Work to be completed: Every line below from the one containing "ad_X(Y) := [X, Y]" through the one containing "Lie algebra homomorphism." must be transcribed exactly. Omit all lines outside that stretch.

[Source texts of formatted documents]
==*==
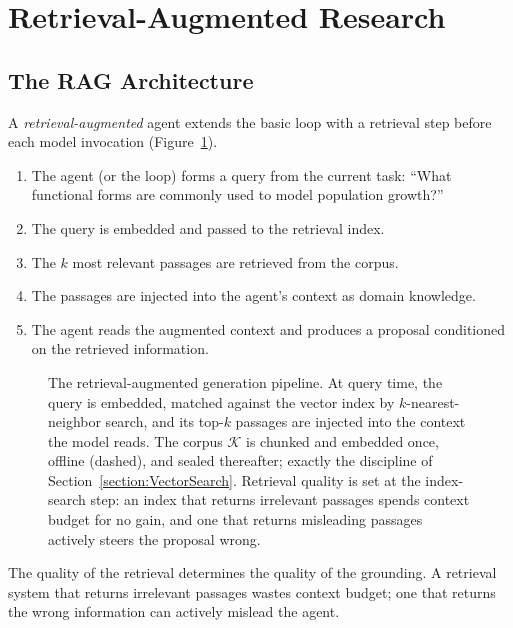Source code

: \section{Retrieval-Augmented Research}
\label{section:RAG}

\subsection{The RAG Architecture}

A \emph{retrieval-augmented} agent extends the basic loop with a retrieval step before each model invocation (Figure~\ref{figure:RAGPipeline}).

\begin{enumerate}
\item The agent (or the loop) forms a query from the current task: ``What functional forms are commonly used to model population growth?''
\item The query is embedded and passed to the retrieval index.
\item The $k$ most relevant passages are retrieved from the corpus.
\item The passages are injected into the agent's context as domain knowledge.
\item The agent reads the augmented context and produces a proposal conditioned on the retrieved information.
\end{enumerate}

\begin{figure}[htb!]
\begin{center}

\caption{The retrieval-augmented generation pipeline.
At query time, the query is embedded, matched against the vector index by $k$-nearest-neighbor search, and its top-$k$ passages are injected into the context the model reads.
The corpus $\mathcal{K}$ is chunked and embedded once, offline (dashed), and sealed thereafter; exactly the discipline of Section~\ref{section:VectorSearch}.
Retrieval quality is set at the index-search step: an index that returns irrelevant passages spends context budget for no gain, and one that returns misleading passages actively steers the proposal wrong.}
\label{figure:RAGPipeline}
\end{center}
\end{figure}

The quality of the retrieval determines the quality of the grounding.
A retrieval system that returns irrelevant passages wastes context budget; one that returns the wrong information can actively mislead the agent.

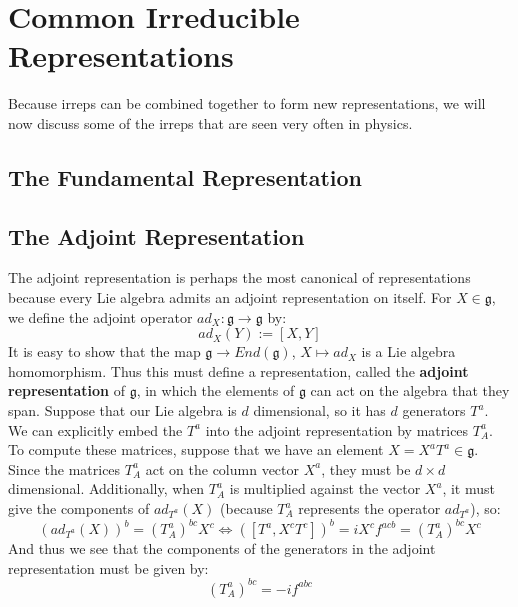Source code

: \documentclass[11pt, oneside]{article}   	%
\theoremstyle{definition}
\begin{document}
\section{Common Irreducible Representations}

Because irreps can be combined together to form new representations, we will now discuss some of the 
irreps that are seen very often in physics. 

\subsection{The Fundamental Representation}

\subsection{The Adjoint Representation}

The adjoint representation is perhaps the most canonical of representations because every Lie 
algebra admits an adjoint representation on itself. For $X\in\mathfrak g$, we define the adjoint 
operator $ad_X : \mathfrak g\rightarrow\mathfrak g$ by:
\begin{equation}
	ad_X(Y) := [X, Y]
\end{equation}
It is easy to show that the map $\mathfrak g\rightarrow End(\mathfrak g)$, $X\mapsto ad_X$ is a 
Lie algebra homomorphism. Thus this must define a representation, called the \textbf{adjoint 
representation} of $\mathfrak g$, in which the elements of $\mathfrak g$ can act on the algebra 
that they span. Suppose that our Lie algebra is $d$ dimensional, so it has $d$ generators $T^a$. 
We can explicitly embed the $T^a$ into the adjoint representation by matrices $T_A^a$. To 
compute these matrices, suppose that we have an element $X = X^a T^a\in\mathfrak g$. Since the 
matrices $T_A^a$ act on the column vector $X^a$, they must be $d\times d$ dimensional. Additionally, 
when $T_A^a$ is multiplied against the vector $X^a$, it must give the components of 
$ad_{T^a}(X)$ (because $T^a_A$ represents the operator $ad_{T^a}$), so:
\begin{equation}
	(ad_{T^a}(X))^b = (T_A^a)^{bc} X^c\iff ([T^a, X^c T^c])^b = iX^c f^{acb} = (T_A^a)^{bc} X^c
\end{equation}
And thus we see that the components of the generators in the adjoint representation must be given by:
\begin{equation}
	(T_A^a)^{bc} = -if^{abc}
\end{equation}
\end{document}
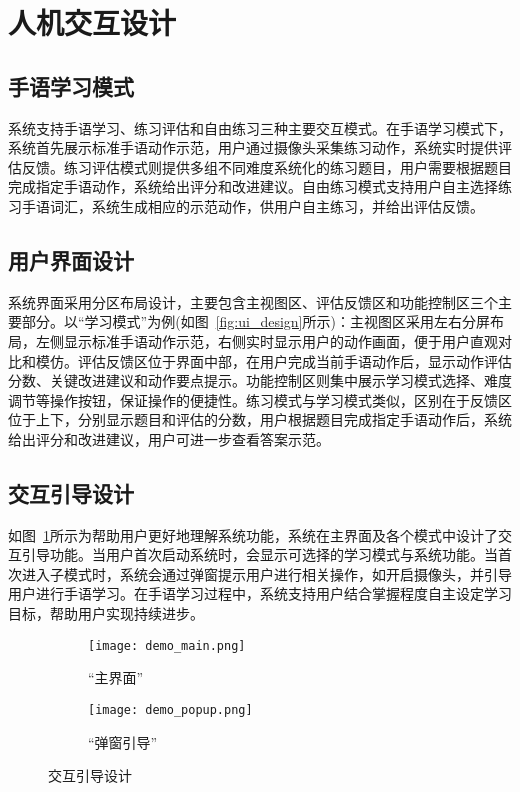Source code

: \section{人机交互设计}

\subsection{手语学习模式}
系统支持手语学习、练习评估和自由练习三种主要交互模式。在手语学习模式下，系统首先展示标准手语动作示范，用户通过摄像头采集练习动作，系统实时提供评估反馈。练习评估模式则提供多组不同难度系统化的练习题目，用户需要根据题目完成指定手语动作，系统给出评分和改进建议。自由练习模式支持用户自主选择练习手语词汇，系统生成相应的示范动作，供用户自主练习，并给出评估反馈。

\subsection{用户界面设计}
系统界面采用分区布局设计，主要包含主视图区、评估反馈区和功能控制区三个主要部分。以“学习模式”为例(如图~\ref{fig:ui_design}所示)：主视图区采用左右分屏布局，左侧显示标准手语动作示范，右侧实时显示用户的动作画面，便于用户直观对比和模仿。评估反馈区位于界面中部，在用户完成当前手语动作后，显示动作评估分数、关键改进建议和动作要点提示。功能控制区则集中展示学习模式选择、难度调节等操作按钮，保证操作的便捷性。练习模式与学习模式类似，区别在于反馈区位于上下，分别显示题目和评估的分数，用户根据题目完成指定手语动作后，系统给出评分和改进建议，用户可进一步查看答案示范。



\subsection{交互引导设计}
如图~\ref{fig:ui_interaction}所示为帮助用户更好地理解系统功能，系统在主界面及各个模式中设计了交互引导功能。当用户首次启动系统时，会显示可选择的学习模式与系统功能。当首次进入子模式时，系统会通过弹窗提示用户进行相关操作，如开启摄像头，并引导用户进行手语学习。在手语学习过程中，系统支持用户结合掌握程度自主设定学习目标，帮助用户实现持续进步。

\begin{figure}
    \centering
    \begin{subfigure}[b]{0.48\linewidth}
        \centering
        \texttt{[image: demo\_main.png]}
        \caption{“主界面”}
    \end{subfigure}
    \hfill
    \begin{subfigure}[b]{0.48\linewidth}
        \centering
        \texttt{[image: demo\_popup.png]}
        \caption{“弹窗引导”}
    \end{subfigure}
    \caption{交互引导设计}
    \label{fig:ui_interaction}
  \end{figure}

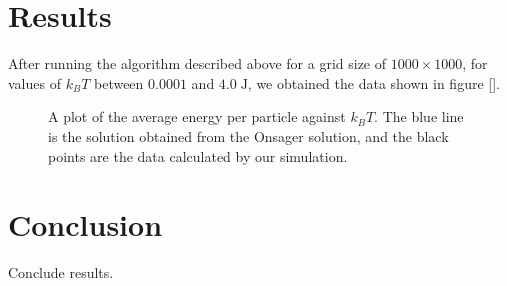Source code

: \documentclass[11pt]{article}
\begin{document}
	\section{Results}
	
	After running the algorithm described above for a grid size of $1000 \times 1000$, for values of $k_B T$ between $0.0001$ and $4.0\;\mathrm{J}$, we obtained the data shown in figure [].
	\begin{figure}[H]
		\begin{center}
		\end{center}
		\caption{A plot of the average energy per particle against $k_BT$. The blue line is the solution obtained from the Onsager solution, and the black points are the data calculated by our simulation.}
	\end{figure}
	
	\section{Conclusion}
	
	Conclude results.
	
	\newpage
	 
	
\end{document}
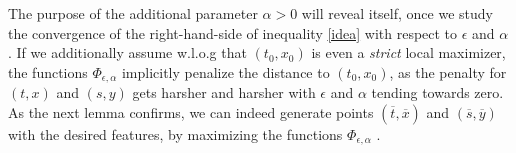 		 The purpose of the additional parameter $ \alpha > 0 $ will reveal itself, once we study the convergence of the right-hand-side of inequality \ref{idea} with respect to $ \epsilon $ and $ \alpha $. 
		 If we additionally assume w.l.o.g that $ (t_0, x_0) $ is even a \emph{strict} local maximizer, the functions $ \Phi_{\epsilon, \alpha} $ implicitly penalize the distance to $ (t_0, x_0) $, as the penalty for $ (t, x) $ and $ (s, y) $ gets harsher and harsher with $ \epsilon $ and $ \alpha $ tending towards zero. As the next lemma confirms, we can indeed generate points $ (\overline{t}, \overline{x}) $ and $ (\overline{s}, \overline{y}) $ with the desired features, by maximizing the functions $ \Phi_{\epsilon, \alpha} $ .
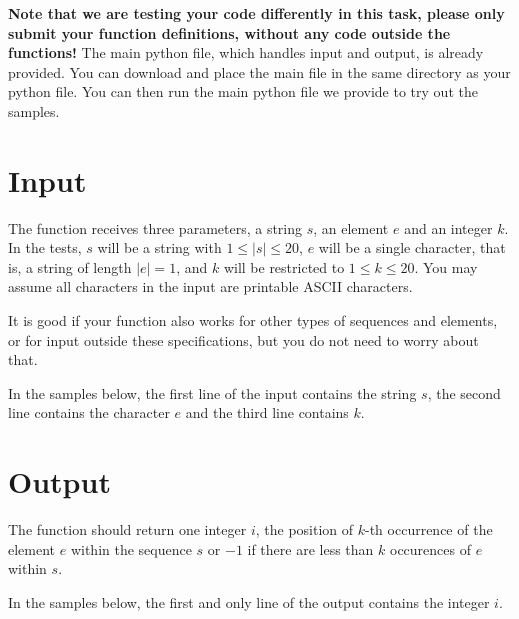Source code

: \textbf{Note that we are testing your code differently in this task,
please only submit your function definitions, without any code outside the functions!}
The main python file, which handles input and output, is already provided.
You can download and place the main file in the same directory as your python file.
You can then run the main python file we provide to try out the samples.

\section*{Input}
The function receives three parameters,
a string $s$, an element $e$ and an integer $k$.
In the tests, $s$ will be a string with $1 \le |s| \le 20$,
$e$ will be a single character, that is, a string of length $|e| = 1$,
and $k$ will be restricted to $1 \le k \le 20$.
You may assume all characters in the input are printable ASCII characters.

It is good if your function also works for other types of sequences and elements,
or for input outside these specifications,
but you do not need to worry about that.

In the samples below,
the first line of the input contains the string $s$,
the second line contains the character $e$
and the third line contains $k$.

\section*{Output}
The function should return one integer $i$,
the position of $k$-th occurrence of the element $e$ within the sequence $s$
or $-1$ if there are less than $k$ occurences of $e$ within $s$.

In the samples below,
the first and only line of the output contains the integer $i$.

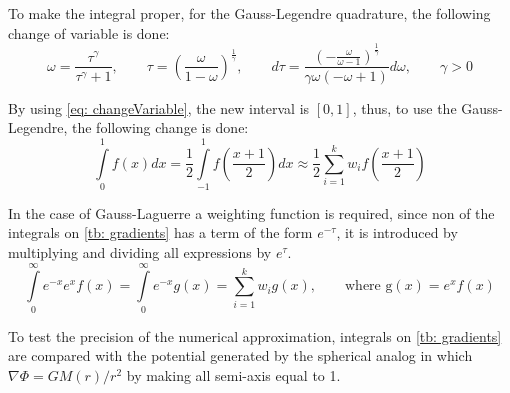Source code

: 		To make the integral proper, for the Gauss-Legendre quadrature, the following change of variable is done:
		\begin{equation}\label{eq: changeVariable}
			\omega = \dfrac{\tau^\gamma}{\tau^\gamma + 1}, \qquad \tau = \left(\frac{\omega}{1-\omega}\right)^{\frac{1}{\gamma}}, \qquad d\tau = \dfrac{\left(- \frac{\omega}{\omega - 1}\right)^{\frac{1}{\gamma}}}{\gamma \omega \left(- \omega + 1\right)} d\omega, \qquad \gamma > 0
		\end{equation} 
		
		By using \autoref{eq: changeVariable}, the new interval is $[0, 1]$, thus, to use the Gauss-Legendre, the following change is done:
		\begin{equation}
			\int\limits_{0}^{1}f(x)dx = \dfrac{1}{2}\int\limits_{-1}^{1}f\left(\dfrac{x + 1}{2}\right)dx \approx \dfrac{1}{2}\sum_{i = 1}^{k}w_if\left(\dfrac{x + 1}{2}\right)
		\end{equation}
		
		In the case of Gauss-Laguerre a weighting function is required, since non of the integrals on \autoref{tb: gradients} has a term of the form $e^{-\tau}$, it is introduced by multiplying and dividing all expressions by $e^{\tau}$.
		\begin{equation}
			\int\limits_{0}^{\infty}e^{-x}e^{x}f(x) = \int\limits_{0}^{\infty}e^{-x}g(x) = \sum_{i = 1}^{k}w_i g(x), \qquad \text{where g$(x) = e^xf(x)$}
		\end{equation}
		
		To test the precision of the numerical approximation, integrals on \autoref{tb: gradients} are compared with the potential generated by the spherical analog in which $\nabla\Phi = GM(r)/r^2$ by making all semi-axis equal to 1.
==*==
Response box:
	ad_X(Y) := [X, Y]
\end{equation}
It is easy to show that the map $\mathfrak g\rightarrow End(\mathfrak g)$, $X\mapsto ad_X$ is a 
Lie algebra homomorphism. Thus this must define a representation, called the \textbf{adjoint 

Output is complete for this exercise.